- **WHAT YOU ARE ASKED TO DO**:
Return the exact lines spanning from the line with "CUDA_VISIBLE_DEVICES=3,4,5,6 OMP_NUM_THREADS=8 nohup" through the last line of the entries, boundaries included, and no others.
+++ RECORD EXCERPTS +++
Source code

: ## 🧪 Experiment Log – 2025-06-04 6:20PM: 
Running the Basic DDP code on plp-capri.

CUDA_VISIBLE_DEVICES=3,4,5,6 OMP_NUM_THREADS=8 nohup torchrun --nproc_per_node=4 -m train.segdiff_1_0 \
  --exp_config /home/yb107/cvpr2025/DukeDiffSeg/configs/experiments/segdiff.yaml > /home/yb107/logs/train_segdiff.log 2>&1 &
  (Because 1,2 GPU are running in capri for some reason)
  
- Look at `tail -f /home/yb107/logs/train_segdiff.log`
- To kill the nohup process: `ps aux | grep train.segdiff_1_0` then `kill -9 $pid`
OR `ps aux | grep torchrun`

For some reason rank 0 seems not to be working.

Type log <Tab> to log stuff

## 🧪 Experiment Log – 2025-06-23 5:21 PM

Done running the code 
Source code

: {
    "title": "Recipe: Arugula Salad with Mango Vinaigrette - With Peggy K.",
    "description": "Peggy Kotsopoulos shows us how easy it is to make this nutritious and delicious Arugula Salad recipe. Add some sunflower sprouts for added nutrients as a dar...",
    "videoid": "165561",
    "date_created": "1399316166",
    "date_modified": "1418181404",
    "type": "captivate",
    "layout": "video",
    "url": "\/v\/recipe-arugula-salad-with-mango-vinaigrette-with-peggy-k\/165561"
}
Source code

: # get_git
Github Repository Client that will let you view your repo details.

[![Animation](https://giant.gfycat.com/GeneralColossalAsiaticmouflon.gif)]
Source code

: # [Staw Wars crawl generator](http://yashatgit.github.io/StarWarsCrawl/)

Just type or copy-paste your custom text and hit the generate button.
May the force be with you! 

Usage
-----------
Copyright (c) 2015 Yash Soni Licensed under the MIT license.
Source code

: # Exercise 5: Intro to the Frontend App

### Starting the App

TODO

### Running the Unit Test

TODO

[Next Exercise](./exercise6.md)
+++
- **REPLY TO THE TASK**:
CUDA_VISIBLE_DEVICES=3,4,5,6 OMP_NUM_THREADS=8 nohup torchrun --nproc_per_node=4 -m train.segdiff_1_0 \
  --exp_config /home/yb107/cvpr2025/DukeDiffSeg/configs/experiments/segdiff.yaml > /home/yb107/logs/train_segdiff.log 2>&1 &
  (Because 1,2 GPU are running in capri for some reason)
  
- Look at `tail -f /home/yb107/logs/train_segdiff.log`
- To kill the nohup process: `ps aux | grep train.segdiff_1_0` then `kill -9 $pid`
OR `ps aux | grep torchrun`

For some reason rank 0 seems not to be working.

Type log <Tab> to log stuff

## 🧪 Experiment Log – 2025-06-23 5:21 PM

Done running the code 
Source code

: {
    "title": "Recipe: Arugula Salad with Mango Vinaigrette - With Peggy K.",
    "description": "Peggy Kotsopoulos shows us how easy it is to make this nutritious and delicious Arugula Salad recipe. Add some sunflower sprouts for added nutrients as a dar...",
    "videoid": "165561",
    "date_created": "1399316166",
    "date_modified": "1418181404",
    "type": "captivate",
    "layout": "video",
    "url": "\/v\/recipe-arugula-salad-with-mango-vinaigrette-with-peggy-k\/165561"
}
Source code

: # get_git
Github Repository Client that will let you view your repo details.

[![Animation](https://giant.gfycat.com/GeneralColossalAsiaticmouflon.gif)]
Source code

: # [Staw Wars crawl generator](http://yashatgit.github.io/StarWarsCrawl/)

Just type or copy-paste your custom text and hit the generate button.
May the force be with you! 

Usage
-----------
Copyright (c) 2015 Yash Soni Licensed under the MIT license.
Source code

: # Exercise 5: Intro to the Frontend App

### Starting the App

TODO

### Running the Unit Test

TODO

[Next Exercise](./exercise6.md)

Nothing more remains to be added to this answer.